- Task prompt: Write out every line below that contains "GenerateTestUserSig".

Saved data entries
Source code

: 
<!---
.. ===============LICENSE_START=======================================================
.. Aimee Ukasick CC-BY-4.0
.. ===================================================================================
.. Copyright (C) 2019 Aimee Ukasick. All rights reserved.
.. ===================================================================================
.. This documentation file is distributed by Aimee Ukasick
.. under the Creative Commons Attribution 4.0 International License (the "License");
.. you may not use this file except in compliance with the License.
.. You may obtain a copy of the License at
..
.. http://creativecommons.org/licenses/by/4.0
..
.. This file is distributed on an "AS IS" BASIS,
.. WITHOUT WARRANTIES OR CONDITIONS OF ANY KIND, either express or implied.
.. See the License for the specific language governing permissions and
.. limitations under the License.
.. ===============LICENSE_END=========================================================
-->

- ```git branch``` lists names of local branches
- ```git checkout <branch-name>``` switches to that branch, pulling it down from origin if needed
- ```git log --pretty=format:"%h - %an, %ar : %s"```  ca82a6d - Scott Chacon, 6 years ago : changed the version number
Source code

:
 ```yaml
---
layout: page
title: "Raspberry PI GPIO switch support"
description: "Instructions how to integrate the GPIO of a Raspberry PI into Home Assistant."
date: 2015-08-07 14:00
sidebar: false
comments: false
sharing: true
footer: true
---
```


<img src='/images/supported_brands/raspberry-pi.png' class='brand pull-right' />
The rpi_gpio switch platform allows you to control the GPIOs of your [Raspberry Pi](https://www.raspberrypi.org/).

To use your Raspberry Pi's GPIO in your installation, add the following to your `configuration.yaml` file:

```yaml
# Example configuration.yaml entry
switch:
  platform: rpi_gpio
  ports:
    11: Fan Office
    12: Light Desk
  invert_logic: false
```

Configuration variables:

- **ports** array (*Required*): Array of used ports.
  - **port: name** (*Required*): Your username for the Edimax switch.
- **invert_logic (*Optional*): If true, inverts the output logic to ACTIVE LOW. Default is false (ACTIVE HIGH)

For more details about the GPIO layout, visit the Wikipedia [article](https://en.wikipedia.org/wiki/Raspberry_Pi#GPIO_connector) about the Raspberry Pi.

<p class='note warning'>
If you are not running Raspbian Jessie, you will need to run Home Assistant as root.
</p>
--
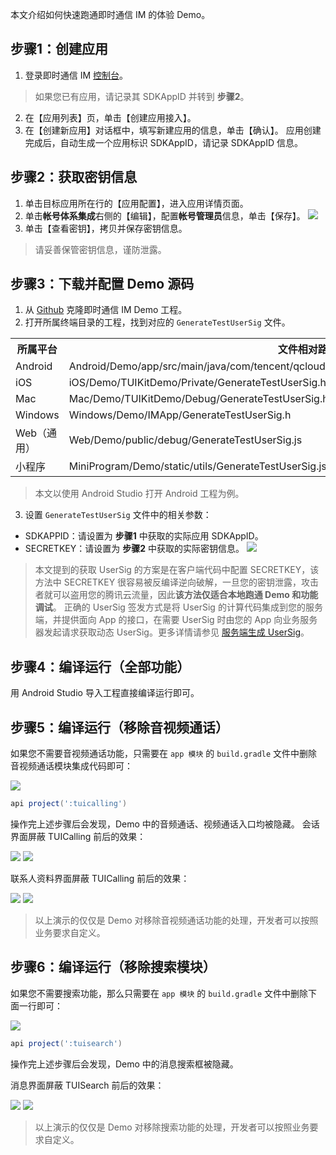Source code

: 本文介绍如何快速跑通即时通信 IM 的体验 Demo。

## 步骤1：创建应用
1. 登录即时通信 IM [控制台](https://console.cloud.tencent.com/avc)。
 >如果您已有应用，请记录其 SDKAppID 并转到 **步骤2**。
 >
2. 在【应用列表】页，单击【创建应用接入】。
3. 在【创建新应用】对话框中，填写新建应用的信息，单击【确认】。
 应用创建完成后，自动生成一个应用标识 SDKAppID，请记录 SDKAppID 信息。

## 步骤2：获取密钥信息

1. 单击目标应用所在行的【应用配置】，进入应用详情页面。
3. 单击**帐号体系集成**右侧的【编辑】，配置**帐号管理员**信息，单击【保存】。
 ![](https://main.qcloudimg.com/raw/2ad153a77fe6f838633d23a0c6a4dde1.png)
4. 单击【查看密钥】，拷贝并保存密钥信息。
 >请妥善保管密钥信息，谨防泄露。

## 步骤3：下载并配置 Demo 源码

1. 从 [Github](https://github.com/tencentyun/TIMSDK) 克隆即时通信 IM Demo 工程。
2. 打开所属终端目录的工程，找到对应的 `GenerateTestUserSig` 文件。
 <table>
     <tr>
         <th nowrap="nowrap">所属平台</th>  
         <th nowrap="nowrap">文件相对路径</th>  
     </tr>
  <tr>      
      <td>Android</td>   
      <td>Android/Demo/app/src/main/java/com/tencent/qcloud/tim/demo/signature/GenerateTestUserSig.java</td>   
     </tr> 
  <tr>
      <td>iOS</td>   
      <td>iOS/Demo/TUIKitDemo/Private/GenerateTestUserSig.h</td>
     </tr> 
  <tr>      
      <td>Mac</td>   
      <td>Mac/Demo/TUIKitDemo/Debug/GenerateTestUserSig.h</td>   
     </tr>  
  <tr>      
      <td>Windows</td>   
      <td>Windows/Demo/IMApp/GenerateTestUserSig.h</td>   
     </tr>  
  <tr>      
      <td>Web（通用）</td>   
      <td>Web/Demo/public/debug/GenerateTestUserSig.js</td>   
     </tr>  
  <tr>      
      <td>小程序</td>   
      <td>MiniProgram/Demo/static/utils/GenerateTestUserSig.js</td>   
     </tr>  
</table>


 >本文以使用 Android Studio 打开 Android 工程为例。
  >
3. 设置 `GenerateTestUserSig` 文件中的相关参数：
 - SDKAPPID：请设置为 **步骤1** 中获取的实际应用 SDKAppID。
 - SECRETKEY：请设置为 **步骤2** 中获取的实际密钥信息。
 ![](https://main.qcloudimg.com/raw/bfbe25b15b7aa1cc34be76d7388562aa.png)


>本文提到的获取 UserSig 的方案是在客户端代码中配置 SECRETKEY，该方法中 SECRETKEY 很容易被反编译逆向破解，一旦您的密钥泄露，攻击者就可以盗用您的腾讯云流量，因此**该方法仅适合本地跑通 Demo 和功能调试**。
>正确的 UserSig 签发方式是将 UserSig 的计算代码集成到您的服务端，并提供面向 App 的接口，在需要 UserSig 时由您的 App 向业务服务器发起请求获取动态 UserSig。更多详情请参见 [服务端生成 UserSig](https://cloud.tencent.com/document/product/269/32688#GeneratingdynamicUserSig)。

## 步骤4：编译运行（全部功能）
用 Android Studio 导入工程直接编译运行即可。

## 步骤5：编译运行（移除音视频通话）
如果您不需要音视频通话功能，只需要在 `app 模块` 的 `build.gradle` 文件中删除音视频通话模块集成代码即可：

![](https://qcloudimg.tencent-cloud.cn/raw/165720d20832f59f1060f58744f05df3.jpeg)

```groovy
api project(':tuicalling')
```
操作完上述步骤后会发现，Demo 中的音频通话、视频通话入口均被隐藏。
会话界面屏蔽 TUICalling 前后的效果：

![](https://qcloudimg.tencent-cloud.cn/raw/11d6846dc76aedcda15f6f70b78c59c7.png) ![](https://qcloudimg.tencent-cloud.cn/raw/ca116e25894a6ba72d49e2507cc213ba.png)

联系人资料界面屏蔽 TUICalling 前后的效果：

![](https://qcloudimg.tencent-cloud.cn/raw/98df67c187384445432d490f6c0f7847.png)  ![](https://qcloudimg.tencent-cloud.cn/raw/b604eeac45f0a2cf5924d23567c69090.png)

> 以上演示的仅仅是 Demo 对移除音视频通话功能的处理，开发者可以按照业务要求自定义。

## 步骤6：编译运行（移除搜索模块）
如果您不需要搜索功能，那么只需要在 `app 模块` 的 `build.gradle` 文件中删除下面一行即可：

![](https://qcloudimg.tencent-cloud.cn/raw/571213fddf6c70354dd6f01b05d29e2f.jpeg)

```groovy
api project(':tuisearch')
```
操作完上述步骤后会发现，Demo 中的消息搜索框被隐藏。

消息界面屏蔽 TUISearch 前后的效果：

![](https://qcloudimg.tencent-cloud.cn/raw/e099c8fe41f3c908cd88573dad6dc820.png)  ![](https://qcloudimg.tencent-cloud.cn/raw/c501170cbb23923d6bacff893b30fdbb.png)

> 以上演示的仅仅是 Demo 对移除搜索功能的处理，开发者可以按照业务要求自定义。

- Task response:
2. 打开所属终端目录的工程，找到对应的 `GenerateTestUserSig` 文件。
      <td>Android/Demo/app/src/main/java/com/tencent/qcloud/tim/demo/signature/GenerateTestUserSig.java</td>   
      <td>iOS/Demo/TUIKitDemo/Private/GenerateTestUserSig.h</td>
      <td>Mac/Demo/TUIKitDemo/Debug/GenerateTestUserSig.h</td>   
      <td>Windows/Demo/IMApp/GenerateTestUserSig.h</td>   
      <td>Web/Demo/public/debug/GenerateTestUserSig.js</td>   
      <td>MiniProgram/Demo/static/utils/GenerateTestUserSig.js</td>   
3. 设置 `GenerateTestUserSig` 文件中的相关参数：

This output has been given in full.